Large derived artifacts are hosted on Hugging Face rather than committed to git:
| Artifact | Contents | Backs | Repo |
|---|---|---|---|
| XLS-R embeddings cache | frozen per-layer features (layer_*.npy, utt_ids.npy, meta.csv); Regime A (off-the-shelf) + Regime B (fine-tuned encoder) |
Part 2 — LOAO, H1 layer sweep, H2 geometry | sempertemper/asvspoof-xlsr-embeddings (dataset) |
| SSL_Anti-spoofing weights | LA_model.pth (XLS-R 300M + AASIST) |
the Part 1/2 baseline detector | sempertemper/ssl-antispoofing-weights (model) |
Both repos are public; each ships a single tarball — download and extract:
pip install huggingface_hub
# Part 2 embeddings (1.7 GB tar) -> results/embeddings/ (Regime A) + results/embeddings_ft/ (Regime B)

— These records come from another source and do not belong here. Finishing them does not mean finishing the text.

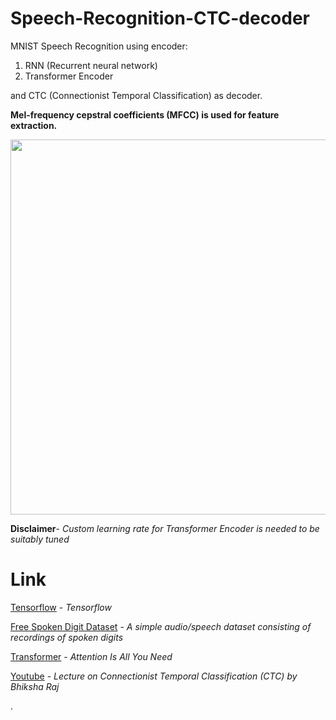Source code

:
# Speech-Recognition-CTC-decoder
MNIST Speech Recognition using encoder:
  1) RNN (Recurrent neural network)
  2) Transformer Encoder

and CTC (Connectionist Temporal Classification) as decoder.

**Mel-frequency cepstral coefficients (MFCC) is used for feature extraction.**

<img src="https://github.com/ashwani-adu3839/Speech-To-Speech-Generative-Model/blob/main/Img/tsnePLot.png" width="600"> 


**Disclaimer**- *Custom learning rate for Transformer Encoder is needed to be suitably tuned*

# Link
[Tensorflow](https://www.tensorflow.org/api_docs) - _Tensorflow_

[Free Spoken Digit Dataset](https://github.com/Jakobovski/free-spoken-digit-dataset) - _A simple audio/speech dataset consisting of recordings of spoken digits_

[Transformer](https://arxiv.org/abs/1706.03762) - _Attention Is All You Need_

[Youtube](https://www.youtube.com/watch?v=c86gfVGcvh4) -  _Lecture on Connectionist Temporal Classification (CTC) by Bhiksha Raj_
 



 
 .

huggingface-cli download sempertemper/asvspoof-xlsr-embeddings asvspoof_xlsr_embeddings.tar \
--repo-type dataset --local-dir results/
tar -xf results/asvspoof_xlsr_embeddings.tar -C results/
# Baseline weights (2.5 GB tar) -> third_party/weights/.../LA_model.pth
huggingface-cli download sempertemper/ssl-antispoofing-weights ssl_antispoofing_weights.tar \
--local-dir third_party/weights/
tar -xf third_party/weights/ssl_antispoofing_weights.tar -C third_party/weights/After extracting, confirm the layout matches what the code reads —
results/embeddings/+results/embeddings_ft/, and theLA_model.pthpath insrc/ssl_aasist.py; adjust thetar -Ctarget if the archive nests differently. Both artifacts also regenerate from scratch: weights via the original SSL_Anti-spoofing repo, embeddings viascripts/cache_embeddings.py(GPU, ~3 min).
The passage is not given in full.